## What needs to be done:
Pull out each line of the records holding the string "this".

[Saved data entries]
=-=-=-=-=

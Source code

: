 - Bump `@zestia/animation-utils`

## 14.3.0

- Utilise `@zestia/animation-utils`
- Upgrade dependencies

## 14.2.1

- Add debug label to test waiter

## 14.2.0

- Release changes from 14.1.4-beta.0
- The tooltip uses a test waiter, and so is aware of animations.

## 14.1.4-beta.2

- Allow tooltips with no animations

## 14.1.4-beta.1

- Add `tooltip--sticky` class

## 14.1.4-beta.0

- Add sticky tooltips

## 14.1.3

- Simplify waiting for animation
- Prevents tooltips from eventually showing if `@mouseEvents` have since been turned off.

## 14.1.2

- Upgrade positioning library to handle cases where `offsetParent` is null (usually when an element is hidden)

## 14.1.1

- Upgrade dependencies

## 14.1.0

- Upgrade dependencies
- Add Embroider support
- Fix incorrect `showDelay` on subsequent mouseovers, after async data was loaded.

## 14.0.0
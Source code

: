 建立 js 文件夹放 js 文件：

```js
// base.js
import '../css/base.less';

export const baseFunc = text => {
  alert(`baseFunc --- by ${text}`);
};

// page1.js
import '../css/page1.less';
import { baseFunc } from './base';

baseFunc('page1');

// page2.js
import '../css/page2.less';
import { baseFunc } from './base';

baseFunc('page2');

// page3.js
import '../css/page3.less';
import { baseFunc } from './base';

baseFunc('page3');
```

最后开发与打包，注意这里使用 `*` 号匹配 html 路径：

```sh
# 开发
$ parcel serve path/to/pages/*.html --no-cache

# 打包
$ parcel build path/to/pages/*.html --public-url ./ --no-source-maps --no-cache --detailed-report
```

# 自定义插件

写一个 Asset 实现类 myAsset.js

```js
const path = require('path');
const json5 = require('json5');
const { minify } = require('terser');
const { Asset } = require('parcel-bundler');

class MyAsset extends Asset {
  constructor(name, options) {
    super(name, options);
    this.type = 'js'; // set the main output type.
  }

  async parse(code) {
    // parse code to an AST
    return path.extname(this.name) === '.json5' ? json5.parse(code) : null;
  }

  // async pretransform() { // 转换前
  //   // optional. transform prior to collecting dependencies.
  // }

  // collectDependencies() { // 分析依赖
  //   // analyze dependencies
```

=-=-=-=-=

## Task response:
    this.type = 'js'; // set the main output type.
    return path.extname(this.name) === '.json5' ? json5.parse(code) : null;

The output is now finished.